Least mean squares estimation (LMS): find \(c\) to minimize \({\rm{E}}\left[ {{{\left( {\Theta – c} \right)}^2}} \right]\), in which \(c = {\rm{E}}\left[ \Theta \right]\), then the optimal mean squared error is \({\mathop{\rm var}} \left( \Theta \right) = {\rm{E}}\left[ {{{\left( {\Theta – {\rm{E}}\left[ \Theta \right]} \right)}^2}} \right]\), summarized as
\[{\rm{minimize \ E}}\left[ {{{\left( {\Theta – c} \right)}^2}} \right] \to c = {\rm{E}}\left[ \Theta \right] \to {\mathop{\rm var}} \left( \Theta \right) = {\rm{E}}\left[ {{{\left( {\Theta – {\rm{E}}\left[ \Theta \right]} \right)}^2}} \right]\]
\begin{align}
{\rm{E}}\left[ {{{\left( {\Theta – c} \right)}^2}} \right] &= {\rm{E}}\left[ {{\Theta ^2}} \right] – 2c{\rm{E}}\left[ \Theta \right] + {c^2}\\
\frac{d}{{dc}}{\rm{E}}\left[ {{{\left( {\Theta – c} \right)}^2}} \right] &= – 2{\rm{E}}\left[ \Theta \right] + 2c = 0
\end{align}
LMS estimation of two random variables
\begin{align}
{\rm{minimize \ E}}\left[ {{{\left( {\Theta – c} \right)}^2}\left| {X = x} \right.} \right] &\to c = {\rm{E}}\left[ {\Theta \left| {X = x} \right.} \right]\\
{\mathop{\rm var}} \left( {\Theta \left| {X = x} \right.} \right) = {\rm{E}}\left[ {{{\left( {\Theta – {\rm{E}}\left[ {\Theta \left| {X = x} \right.} \right]} \right)}^2}\left| {X = x} \right.} \right] &\le {\rm{E}}\left[ {{{\left( {\Theta – g\left( x \right)} \right)}^2}\left| {X = x} \right.} \right]\\
{\rm{E}}\left[ {{{\left( {\Theta – {\rm{E}}\left[ {\Theta \left| X \right.} \right]} \right)}^2}\left| X \right.} \right] &\le {\rm{E}}\left[ {{{\left( {\Theta – g\left( x \right)} \right)}^2}\left| X \right.} \right]\\
{\rm{E}}\left[ {{{\left( {\Theta – {\rm{E}}\left[ \Theta \right]} \right)}^2}} \right] &\le {\rm{E}}\left[ {{{\left( {\Theta – g\left( x \right)} \right)}^2}} \right]
\end{align}
LMS estimation with several measurements: \({\rm{E}}\left[ {\Theta \left| {{X_1}, \cdots ,{X_n}} \right.} \right]\), is hard to compute and involves multi-dimensional integrals, etc.

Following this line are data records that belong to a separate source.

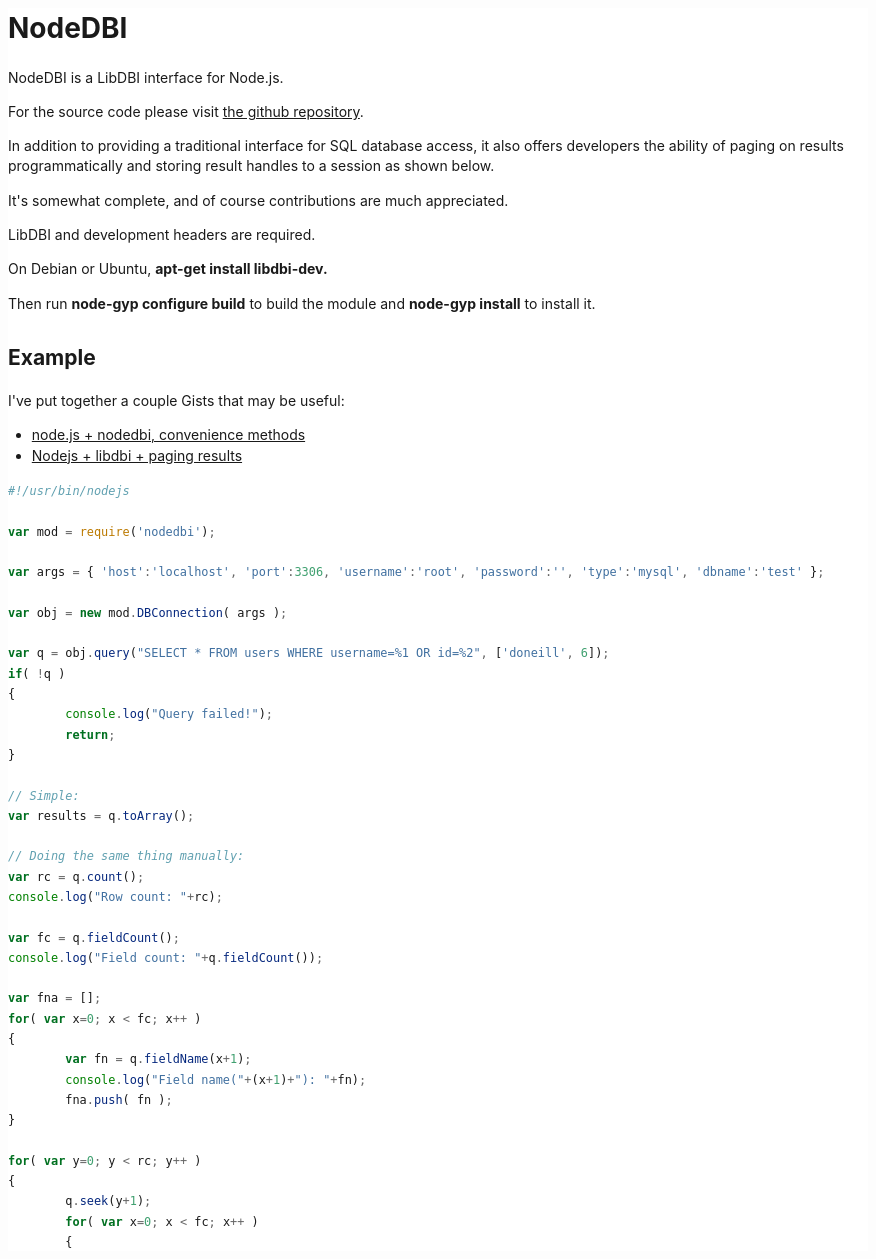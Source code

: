 # NodeDBI

NodeDBI is a LibDBI interface for Node.js.

For the source code please visit [the github repository](https://github.com/danieloneill/nodedbi).

In addition to providing a traditional interface for SQL database access, it also offers developers the ability of paging on results programmatically and storing result handles to a session as shown below.

It's somewhat complete, and of course contributions are much appreciated.

LibDBI and development headers are required.

On Debian or Ubuntu, **apt-get install libdbi-dev.**

Then run **node-gyp configure build** to build the module and **node-gyp install** to install it.

## Example

I've put together a couple Gists that may be useful:

* [node.js + nodedbi, convenience methods](https://gist.github.com/danieloneill/2605640f020c89fb806a)
* [Nodejs + libdbi + paging results](https://gist.github.com/danieloneill/d069be8e02e852008cbd)

```javascript
#!/usr/bin/nodejs

var mod = require('nodedbi');

var args = { 'host':'localhost', 'port':3306, 'username':'root', 'password':'', 'type':'mysql', 'dbname':'test' };

var obj = new mod.DBConnection( args );

var q = obj.query("SELECT * FROM users WHERE username=%1 OR id=%2", ['doneill', 6]);
if( !q )
{
        console.log("Query failed!");
        return;
}

// Simple:
var results = q.toArray();

// Doing the same thing manually:
var rc = q.count();
console.log("Row count: "+rc);

var fc = q.fieldCount();
console.log("Field count: "+q.fieldCount());

var fna = [];
for( var x=0; x < fc; x++ )
{
        var fn = q.fieldName(x+1);
        console.log("Field name("+(x+1)+"): "+fn);
        fna.push( fn );
}

for( var y=0; y < rc; y++ )
{
        q.seek(y+1);
        for( var x=0; x < fc; x++ )
        {
```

Estimator: \(\widehat \Theta = {\rm{E}}\left[ {\Theta \left| X \right.} \right]\), with estimation error \(\widetilde \Theta = \widehat \Theta – \Theta \)
\[\begin{array}{l}
{\rm{E}}\left[ {\widetilde \Theta \left| X \right.} \right] = {\rm{E}}\left[ {\widehat \Theta – \Theta \left| X \right.} \right] = {\rm{E}}\left[ {\widehat \Theta \left| X \right.} \right] – {\rm{E}}\left[ {\Theta \left| X \right.} \right] = \widehat \Theta – \widehat \Theta = 0\\
{\rm{E}}\left[ {\widetilde \Theta h\left( x \right)\left| X \right.} \right] = h\left( x \right){\rm{E}}\left[ {\widetilde \Theta \left| X \right.} \right] = 0 \to {\rm{E}}\left[ {\widetilde \Theta h\left( x \right)} \right] = 0\\
{\mathop{\rm cov}} \left( {\widetilde \Theta ,\widehat \Theta } \right) = {\rm{E}}\left[ {\left( {\widetilde \Theta – {\rm{E}}\left[ {\widetilde \Theta } \right]} \right) \cdot \left( {\widehat \Theta – {\rm{E}}\left[ {\widehat \Theta } \right]} \right)} \right] = {\rm{E}}\left[ {\widetilde \Theta \cdot \left( {\widehat \Theta – \Theta } \right)} \right] = 0\\
\widetilde \Theta = \widehat \Theta – \Theta \to {\mathop{\rm var}} \left( \Theta \right) = {\mathop{\rm var}} \left( {\widehat \Theta } \right) + {\mathop{\rm var}} \left( {\widetilde \Theta } \right)
\end{array}\]
Linear LMS
Consider estimator of \(\Theta \) of the form \(\widehat \Theta = aX + b\) and minimize \({\rm{E}}\left[ {{{\left( {\Theta – aX – b} \right)}^2}} \right]\)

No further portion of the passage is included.